**WORK TO BE COMPLETED**. Only one number is wanted: the count of lines in the records below that hold the word "đông".

**EXERCISE INPUTS**.
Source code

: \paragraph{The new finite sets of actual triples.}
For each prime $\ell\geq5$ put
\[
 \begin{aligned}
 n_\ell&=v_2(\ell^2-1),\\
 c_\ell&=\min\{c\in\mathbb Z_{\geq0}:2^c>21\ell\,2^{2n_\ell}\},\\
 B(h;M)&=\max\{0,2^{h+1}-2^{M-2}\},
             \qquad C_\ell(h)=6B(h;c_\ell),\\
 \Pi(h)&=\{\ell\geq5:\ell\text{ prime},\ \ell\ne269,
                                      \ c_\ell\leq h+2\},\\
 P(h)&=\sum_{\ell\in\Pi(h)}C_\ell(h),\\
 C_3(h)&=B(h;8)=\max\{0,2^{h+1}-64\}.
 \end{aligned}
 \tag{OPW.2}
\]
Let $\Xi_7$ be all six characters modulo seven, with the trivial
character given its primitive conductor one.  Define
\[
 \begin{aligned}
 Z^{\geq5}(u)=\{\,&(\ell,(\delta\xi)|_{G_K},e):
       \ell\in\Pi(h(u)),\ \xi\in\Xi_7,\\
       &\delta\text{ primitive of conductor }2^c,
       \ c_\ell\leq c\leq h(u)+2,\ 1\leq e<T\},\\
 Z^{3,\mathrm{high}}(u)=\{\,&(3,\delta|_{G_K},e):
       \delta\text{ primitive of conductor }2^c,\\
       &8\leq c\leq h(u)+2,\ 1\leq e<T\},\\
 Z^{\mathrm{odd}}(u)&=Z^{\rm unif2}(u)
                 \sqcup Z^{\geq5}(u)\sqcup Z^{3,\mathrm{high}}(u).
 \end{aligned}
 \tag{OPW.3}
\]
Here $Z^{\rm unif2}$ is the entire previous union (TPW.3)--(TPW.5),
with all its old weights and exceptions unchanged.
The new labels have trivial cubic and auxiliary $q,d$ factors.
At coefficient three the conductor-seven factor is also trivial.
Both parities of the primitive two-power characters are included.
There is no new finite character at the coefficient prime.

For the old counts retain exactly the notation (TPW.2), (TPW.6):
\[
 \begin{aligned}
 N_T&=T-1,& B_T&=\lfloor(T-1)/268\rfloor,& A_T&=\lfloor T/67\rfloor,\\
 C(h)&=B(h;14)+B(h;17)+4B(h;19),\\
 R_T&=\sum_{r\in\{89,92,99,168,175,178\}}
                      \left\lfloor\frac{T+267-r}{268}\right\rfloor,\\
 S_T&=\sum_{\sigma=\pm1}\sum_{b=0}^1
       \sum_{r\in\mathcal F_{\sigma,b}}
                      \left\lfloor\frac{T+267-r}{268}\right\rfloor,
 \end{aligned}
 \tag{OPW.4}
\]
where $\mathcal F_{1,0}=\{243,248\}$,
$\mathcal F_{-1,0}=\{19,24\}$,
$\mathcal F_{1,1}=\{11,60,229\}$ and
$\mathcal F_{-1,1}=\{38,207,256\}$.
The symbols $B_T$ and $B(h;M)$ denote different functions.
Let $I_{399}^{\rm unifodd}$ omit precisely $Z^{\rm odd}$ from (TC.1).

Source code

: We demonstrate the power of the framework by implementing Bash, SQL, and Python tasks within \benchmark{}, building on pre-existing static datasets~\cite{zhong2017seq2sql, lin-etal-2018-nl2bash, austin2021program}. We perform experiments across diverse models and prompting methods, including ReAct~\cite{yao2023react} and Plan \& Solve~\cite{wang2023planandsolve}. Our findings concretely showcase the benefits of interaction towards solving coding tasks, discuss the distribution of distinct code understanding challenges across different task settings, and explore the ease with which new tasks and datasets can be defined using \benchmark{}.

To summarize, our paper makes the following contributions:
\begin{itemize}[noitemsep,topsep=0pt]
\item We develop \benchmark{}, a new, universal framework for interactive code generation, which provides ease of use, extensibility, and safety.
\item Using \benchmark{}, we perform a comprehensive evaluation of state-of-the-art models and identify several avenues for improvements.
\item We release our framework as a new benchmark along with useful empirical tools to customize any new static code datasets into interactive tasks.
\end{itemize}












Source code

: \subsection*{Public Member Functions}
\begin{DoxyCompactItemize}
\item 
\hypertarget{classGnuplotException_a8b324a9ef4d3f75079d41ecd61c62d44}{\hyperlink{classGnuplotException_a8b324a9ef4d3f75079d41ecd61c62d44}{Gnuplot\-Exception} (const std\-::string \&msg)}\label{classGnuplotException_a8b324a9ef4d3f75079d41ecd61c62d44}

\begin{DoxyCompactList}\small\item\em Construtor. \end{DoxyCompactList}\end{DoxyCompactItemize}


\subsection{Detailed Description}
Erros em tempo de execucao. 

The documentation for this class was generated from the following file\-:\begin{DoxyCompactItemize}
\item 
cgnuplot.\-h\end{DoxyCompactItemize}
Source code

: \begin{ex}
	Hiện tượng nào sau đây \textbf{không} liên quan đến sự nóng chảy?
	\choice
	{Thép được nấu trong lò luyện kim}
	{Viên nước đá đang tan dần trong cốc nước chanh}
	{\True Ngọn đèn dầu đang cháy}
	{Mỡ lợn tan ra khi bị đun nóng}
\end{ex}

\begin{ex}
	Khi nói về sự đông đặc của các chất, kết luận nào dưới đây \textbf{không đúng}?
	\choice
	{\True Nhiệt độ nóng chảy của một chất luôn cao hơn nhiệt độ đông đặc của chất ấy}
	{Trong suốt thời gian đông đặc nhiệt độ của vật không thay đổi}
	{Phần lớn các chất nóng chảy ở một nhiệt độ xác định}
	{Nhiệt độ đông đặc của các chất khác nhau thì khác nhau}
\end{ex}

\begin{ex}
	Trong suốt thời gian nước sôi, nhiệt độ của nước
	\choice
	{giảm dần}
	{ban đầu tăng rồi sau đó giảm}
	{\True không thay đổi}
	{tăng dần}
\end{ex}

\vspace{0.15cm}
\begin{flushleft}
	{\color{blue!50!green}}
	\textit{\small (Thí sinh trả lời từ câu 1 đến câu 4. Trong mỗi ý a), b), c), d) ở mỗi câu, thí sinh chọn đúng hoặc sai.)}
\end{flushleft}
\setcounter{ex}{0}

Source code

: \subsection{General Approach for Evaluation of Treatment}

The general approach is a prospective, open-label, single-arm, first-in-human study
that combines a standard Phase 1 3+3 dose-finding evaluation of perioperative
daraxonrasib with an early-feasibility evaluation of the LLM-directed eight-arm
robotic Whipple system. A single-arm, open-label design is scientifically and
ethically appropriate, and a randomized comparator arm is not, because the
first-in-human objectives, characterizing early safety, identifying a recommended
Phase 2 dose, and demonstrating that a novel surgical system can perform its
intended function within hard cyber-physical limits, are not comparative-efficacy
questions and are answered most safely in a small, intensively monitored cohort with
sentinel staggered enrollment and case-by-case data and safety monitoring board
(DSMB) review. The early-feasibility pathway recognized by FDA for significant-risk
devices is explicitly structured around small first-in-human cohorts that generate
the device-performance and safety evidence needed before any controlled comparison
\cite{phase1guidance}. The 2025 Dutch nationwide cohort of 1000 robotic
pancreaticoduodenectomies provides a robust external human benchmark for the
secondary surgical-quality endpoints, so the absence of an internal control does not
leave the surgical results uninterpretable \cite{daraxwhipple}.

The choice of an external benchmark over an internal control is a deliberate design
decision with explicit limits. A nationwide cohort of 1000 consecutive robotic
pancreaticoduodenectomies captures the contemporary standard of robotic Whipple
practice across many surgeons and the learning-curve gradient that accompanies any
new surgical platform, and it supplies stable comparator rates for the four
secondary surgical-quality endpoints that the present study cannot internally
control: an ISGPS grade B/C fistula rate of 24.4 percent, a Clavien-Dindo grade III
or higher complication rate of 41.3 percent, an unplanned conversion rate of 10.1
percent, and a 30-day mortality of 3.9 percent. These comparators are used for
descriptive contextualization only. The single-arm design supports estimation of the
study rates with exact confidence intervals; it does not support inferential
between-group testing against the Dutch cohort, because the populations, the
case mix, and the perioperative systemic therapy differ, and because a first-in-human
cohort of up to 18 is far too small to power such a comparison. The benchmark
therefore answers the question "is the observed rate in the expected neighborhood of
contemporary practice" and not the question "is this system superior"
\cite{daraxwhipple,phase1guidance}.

**YOUR RESPONSE**. 4